Over the weekend I had an idea that I mulled over. The documentation set that I’ve been assigned to work on is shamefully shitty and I’ve had no luck getting permission (yes, that’s shameful too, that we need permission to improve quality!) to fix things. My idea was that I could take one document and rewrite it the way I think it should be. But then I recalled that the largest roadblock to getting said permission was the toxic VP (who wrote some of it way back when, which is why it’s perfect in his eyes) will find a reason to disqualify it as a hackathon “project”. I’m also not sure how I would demo it at the end. Show before and after pages?
Another idea I had was to take one document and convert it into the Wiki idea that we new people have been harping on. (The toxic VP is all excited about new technology for software engines but not documentation or business processes.) That is easier to demonstrate, but…

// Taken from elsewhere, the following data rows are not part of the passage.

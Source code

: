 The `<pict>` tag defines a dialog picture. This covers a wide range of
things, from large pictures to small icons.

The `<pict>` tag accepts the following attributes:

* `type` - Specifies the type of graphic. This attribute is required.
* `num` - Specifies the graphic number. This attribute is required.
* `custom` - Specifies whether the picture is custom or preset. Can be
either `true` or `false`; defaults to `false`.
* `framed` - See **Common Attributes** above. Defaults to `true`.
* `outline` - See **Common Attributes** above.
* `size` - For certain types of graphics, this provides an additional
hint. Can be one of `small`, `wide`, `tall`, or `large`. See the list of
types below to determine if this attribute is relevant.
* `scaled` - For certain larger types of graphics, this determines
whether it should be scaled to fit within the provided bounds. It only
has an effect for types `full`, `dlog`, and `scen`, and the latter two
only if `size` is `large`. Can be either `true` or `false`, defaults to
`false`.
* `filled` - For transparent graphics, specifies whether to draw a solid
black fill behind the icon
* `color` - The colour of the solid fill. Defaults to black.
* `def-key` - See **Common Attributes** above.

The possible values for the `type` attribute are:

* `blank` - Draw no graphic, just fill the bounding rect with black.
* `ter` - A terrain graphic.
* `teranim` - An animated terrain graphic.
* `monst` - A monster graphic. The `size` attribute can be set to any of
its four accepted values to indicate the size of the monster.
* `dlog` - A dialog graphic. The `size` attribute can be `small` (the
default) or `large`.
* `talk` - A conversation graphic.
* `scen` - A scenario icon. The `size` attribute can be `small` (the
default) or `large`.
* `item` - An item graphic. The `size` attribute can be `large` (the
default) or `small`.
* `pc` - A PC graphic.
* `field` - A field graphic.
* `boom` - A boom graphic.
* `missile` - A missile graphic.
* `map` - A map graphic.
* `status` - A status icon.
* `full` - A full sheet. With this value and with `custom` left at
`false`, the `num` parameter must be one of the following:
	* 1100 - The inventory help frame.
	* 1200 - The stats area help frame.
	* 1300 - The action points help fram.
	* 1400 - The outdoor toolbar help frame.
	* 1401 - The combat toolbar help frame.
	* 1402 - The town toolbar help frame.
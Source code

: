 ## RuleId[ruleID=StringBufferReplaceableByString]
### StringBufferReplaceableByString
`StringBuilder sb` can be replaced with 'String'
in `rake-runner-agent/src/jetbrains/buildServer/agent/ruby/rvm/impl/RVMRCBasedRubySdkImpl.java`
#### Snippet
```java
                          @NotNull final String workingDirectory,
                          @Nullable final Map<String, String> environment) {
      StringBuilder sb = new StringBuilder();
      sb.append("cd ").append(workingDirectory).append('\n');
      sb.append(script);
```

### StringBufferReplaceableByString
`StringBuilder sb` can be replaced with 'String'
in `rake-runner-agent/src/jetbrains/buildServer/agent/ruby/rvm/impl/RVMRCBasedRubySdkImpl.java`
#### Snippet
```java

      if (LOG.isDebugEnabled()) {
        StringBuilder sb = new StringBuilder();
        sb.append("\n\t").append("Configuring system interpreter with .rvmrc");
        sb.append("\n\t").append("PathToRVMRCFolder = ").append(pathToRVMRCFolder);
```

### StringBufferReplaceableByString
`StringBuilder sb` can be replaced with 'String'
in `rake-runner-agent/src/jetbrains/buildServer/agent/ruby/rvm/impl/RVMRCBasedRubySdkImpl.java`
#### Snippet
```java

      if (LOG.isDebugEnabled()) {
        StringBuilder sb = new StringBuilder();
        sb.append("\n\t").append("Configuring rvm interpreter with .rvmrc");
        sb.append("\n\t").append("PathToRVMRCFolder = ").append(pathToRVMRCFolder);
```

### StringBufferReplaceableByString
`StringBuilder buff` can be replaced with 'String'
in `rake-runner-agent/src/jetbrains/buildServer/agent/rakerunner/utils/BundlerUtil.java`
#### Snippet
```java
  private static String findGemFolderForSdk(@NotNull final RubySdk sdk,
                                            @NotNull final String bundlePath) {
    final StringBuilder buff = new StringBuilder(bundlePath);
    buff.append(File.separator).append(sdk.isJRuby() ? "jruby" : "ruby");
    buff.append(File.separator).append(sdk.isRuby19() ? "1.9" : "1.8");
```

Came into work this morning to find the place wallpapered with posters about the hackathon. Which is good because the posters finally have some details. The hackathon is 29 hours. Not sure we can do either of these ideas in that timeframe.
You have the right underlying idea: use the hackathon as political cover to say, do, or demonstrate something that will end up with the Big Boss ordering the toxic VP to sit down & shut up so you can get some useful work done.
If you can pull that off you’ll be a hero to Big Boss and all the peons. If not, you’ll be roadkill under VP’s wheels.
Do ya feel lucky JC? Well do ya?
Seriously, best of luck on the job search you’ve told us you’re working hard at. Your present circumstances sound utterly intolerable, hackathon or no.
A true hackathon can be a magical event where someone offers talented hackers a free space to invent in exchange for fame, glory, money, or satisfaction.
A corporate hackathon is crass attempt to get all the magical things, but the incentive is pizza and no meetings. And the “no meetings” part may be because it’s on Saturday.
As a BA you can’t do much, but I will send you $10 if you start the event by saying “This solution needs to do DevOps. All the other hackathons are doing it.”
If you had an idea which they would support, they would have supported it by now. They may let you do it as an activity during the 29 hours, but then put it on the shelf and not use it.
Save yourself the frustration. Call in sick for two days. You won’t miss a thing.
Thanks, and yes, I’ve been sending out resumes like crazy over the past few weeks. I’m also ramping up work on my pet supply shop to try to get that profitable. One way or the other, I’ll end up with something better. (I’m 54 with a huge resume (that I crop and tailor per job application, but that leaves gaps between college and recent jobs), so recognize that my age probably makes me corporate poison.)
While I’m here, though, I am sort of walking the fence between disgusted apathy and wanting to see if I can solve problems. I’m very much a solution person, so when I sit back and websurf for days instead of fixing what I clearly see is shit makes me feel like a whiny, useless waste of space. Just for my own sanity, I throw around ideas to try.